======== Dataset excerpts ========

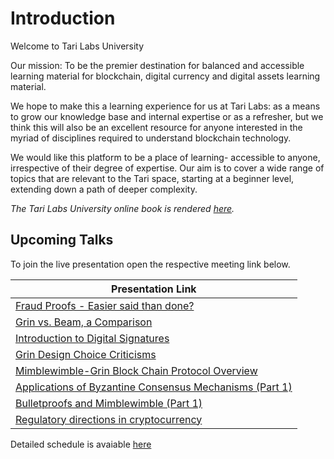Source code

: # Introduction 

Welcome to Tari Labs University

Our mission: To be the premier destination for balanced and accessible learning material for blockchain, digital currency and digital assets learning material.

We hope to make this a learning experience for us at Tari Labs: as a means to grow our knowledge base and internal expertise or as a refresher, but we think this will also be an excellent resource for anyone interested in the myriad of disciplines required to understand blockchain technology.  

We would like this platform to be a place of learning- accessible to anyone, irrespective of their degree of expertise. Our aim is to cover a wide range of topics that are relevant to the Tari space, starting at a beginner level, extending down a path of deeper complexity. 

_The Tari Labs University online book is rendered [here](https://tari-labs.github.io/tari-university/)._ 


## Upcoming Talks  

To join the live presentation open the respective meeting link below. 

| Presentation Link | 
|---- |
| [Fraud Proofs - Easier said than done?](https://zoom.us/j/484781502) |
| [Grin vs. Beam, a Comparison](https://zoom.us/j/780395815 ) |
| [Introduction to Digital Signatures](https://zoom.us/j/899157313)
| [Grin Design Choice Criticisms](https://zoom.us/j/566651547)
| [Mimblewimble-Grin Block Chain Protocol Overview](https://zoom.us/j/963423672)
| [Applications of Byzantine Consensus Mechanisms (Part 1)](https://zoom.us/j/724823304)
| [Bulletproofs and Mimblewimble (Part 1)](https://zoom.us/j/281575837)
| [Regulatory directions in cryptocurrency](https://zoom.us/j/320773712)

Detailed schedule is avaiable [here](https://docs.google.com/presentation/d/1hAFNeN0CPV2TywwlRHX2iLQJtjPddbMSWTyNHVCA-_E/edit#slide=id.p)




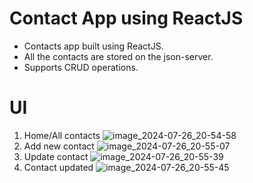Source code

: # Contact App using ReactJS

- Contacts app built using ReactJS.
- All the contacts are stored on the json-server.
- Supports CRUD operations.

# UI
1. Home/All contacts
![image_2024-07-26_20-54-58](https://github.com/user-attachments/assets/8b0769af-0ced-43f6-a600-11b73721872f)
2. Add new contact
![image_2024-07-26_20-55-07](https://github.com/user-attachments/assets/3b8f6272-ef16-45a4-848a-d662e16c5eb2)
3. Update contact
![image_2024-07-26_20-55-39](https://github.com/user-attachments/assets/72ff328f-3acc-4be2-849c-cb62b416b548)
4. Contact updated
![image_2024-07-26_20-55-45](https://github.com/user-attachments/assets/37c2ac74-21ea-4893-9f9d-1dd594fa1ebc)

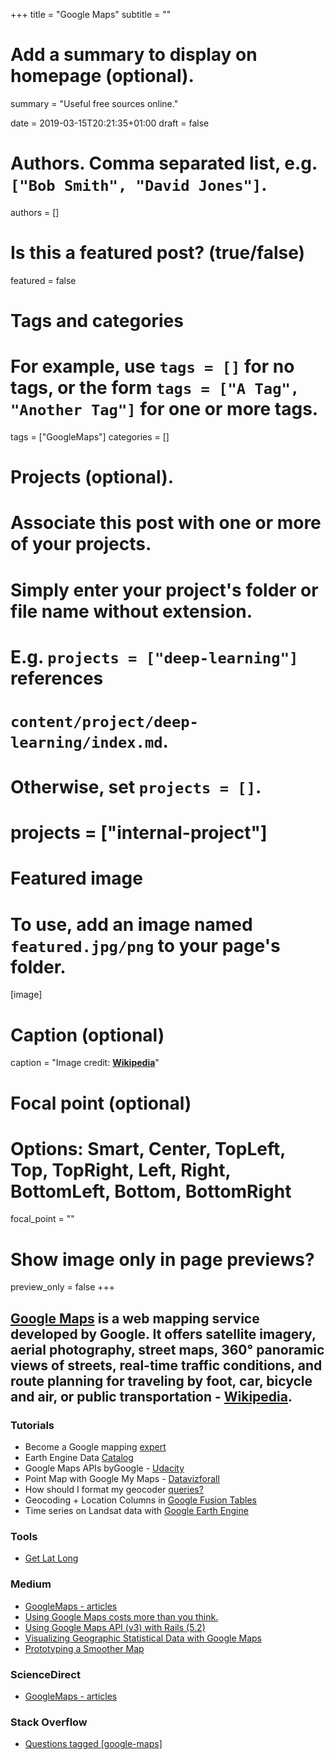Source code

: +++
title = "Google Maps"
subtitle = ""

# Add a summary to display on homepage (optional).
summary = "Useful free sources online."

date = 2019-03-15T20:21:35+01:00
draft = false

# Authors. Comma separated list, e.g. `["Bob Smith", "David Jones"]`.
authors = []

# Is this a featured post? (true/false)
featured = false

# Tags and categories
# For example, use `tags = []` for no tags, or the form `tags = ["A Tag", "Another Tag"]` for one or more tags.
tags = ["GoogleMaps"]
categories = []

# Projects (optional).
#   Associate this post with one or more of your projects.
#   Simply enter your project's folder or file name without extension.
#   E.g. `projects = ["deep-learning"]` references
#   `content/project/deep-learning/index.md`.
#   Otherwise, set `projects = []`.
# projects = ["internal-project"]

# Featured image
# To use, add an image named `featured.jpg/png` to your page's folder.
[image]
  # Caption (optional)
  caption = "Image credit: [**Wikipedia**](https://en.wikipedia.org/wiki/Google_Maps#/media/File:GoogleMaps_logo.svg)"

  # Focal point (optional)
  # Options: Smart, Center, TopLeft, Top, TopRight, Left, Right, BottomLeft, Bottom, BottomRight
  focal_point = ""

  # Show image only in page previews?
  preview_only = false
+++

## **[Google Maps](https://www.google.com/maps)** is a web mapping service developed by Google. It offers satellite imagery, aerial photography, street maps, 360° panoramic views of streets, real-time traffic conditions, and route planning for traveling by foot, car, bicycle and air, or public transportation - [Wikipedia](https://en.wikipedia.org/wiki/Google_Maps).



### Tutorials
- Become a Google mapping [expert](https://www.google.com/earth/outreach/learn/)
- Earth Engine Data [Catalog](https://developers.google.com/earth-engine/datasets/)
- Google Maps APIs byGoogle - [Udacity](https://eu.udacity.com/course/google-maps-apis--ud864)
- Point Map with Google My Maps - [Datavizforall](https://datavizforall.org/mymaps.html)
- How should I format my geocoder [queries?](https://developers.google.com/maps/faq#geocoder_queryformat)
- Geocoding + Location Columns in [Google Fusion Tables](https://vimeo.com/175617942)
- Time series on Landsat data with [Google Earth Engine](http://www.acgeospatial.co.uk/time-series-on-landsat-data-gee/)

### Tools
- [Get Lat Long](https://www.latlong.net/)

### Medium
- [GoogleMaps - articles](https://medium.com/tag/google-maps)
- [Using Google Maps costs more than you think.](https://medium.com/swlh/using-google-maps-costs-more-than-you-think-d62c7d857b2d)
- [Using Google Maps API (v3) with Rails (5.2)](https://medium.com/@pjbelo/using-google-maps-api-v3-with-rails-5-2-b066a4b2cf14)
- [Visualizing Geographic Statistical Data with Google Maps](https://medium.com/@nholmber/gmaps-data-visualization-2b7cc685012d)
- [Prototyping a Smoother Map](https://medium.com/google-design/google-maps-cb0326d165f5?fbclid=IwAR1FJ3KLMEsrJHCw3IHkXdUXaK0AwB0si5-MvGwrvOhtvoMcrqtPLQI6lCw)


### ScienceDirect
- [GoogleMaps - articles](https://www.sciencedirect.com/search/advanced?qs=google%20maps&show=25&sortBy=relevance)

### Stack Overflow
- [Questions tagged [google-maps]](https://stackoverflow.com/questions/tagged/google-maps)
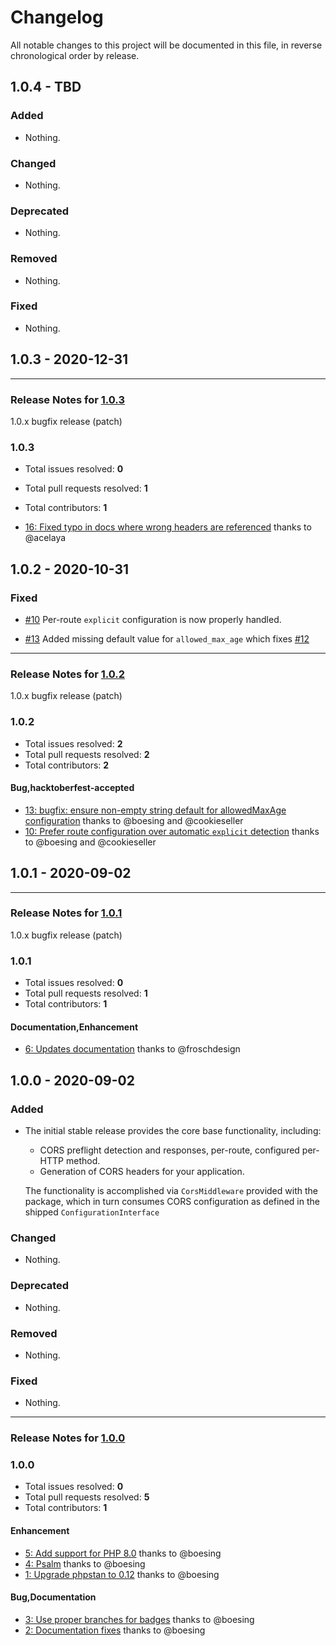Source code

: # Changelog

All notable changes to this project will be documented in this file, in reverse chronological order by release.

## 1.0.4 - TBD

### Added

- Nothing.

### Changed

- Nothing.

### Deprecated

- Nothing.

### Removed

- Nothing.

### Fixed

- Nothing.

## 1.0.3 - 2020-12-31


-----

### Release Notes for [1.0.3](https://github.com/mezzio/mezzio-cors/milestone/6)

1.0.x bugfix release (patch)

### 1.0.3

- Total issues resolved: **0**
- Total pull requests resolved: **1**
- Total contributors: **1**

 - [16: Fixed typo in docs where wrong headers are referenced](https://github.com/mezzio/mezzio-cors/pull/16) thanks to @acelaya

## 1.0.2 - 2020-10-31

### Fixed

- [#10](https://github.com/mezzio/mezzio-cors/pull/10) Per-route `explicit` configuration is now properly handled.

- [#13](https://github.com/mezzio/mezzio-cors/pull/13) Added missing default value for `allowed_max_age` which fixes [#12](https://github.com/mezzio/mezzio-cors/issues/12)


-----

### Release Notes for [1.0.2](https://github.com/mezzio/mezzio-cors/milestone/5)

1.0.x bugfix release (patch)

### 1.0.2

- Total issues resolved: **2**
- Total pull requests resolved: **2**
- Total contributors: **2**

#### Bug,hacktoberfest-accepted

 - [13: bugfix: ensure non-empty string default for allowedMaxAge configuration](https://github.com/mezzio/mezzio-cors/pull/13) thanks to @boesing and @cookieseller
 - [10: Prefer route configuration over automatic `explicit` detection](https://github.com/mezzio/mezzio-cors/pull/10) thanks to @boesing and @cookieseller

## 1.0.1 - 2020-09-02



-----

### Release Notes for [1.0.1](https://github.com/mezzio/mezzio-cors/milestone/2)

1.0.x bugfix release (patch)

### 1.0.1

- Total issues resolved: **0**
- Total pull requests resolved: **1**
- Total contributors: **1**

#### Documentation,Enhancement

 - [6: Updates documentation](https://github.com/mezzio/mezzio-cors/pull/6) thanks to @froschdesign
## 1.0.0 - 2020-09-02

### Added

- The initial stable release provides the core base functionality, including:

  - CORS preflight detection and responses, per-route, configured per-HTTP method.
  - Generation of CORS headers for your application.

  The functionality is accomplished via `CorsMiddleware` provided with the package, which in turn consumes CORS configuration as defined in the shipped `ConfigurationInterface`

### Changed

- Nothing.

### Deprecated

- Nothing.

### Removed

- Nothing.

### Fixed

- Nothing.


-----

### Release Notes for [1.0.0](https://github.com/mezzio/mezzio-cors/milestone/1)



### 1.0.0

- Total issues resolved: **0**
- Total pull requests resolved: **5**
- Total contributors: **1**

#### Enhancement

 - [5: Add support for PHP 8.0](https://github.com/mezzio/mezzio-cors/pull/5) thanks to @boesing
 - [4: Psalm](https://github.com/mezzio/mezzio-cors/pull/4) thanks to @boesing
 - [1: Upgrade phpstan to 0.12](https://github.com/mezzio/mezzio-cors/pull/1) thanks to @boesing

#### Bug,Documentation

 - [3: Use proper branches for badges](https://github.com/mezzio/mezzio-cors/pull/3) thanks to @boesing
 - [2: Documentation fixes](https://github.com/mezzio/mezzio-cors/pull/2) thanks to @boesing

========

> **Task to carry out**
A verbatim transcription is needed of the lines above, starting at the line with "- [Using Google Maps API" and ending at the line with "- [Visualizing Geographic", both included, and of nothing else.

> **Answer to this exercise**
- [Using Google Maps API (v3) with Rails (5.2)](https://medium.com/@pjbelo/using-google-maps-api-v3-with-rails-5-2-b066a4b2cf14)
- [Visualizing Geographic Statistical Data with Google Maps](https://medium.com/@nholmber/gmaps-data-visualization-2b7cc685012d)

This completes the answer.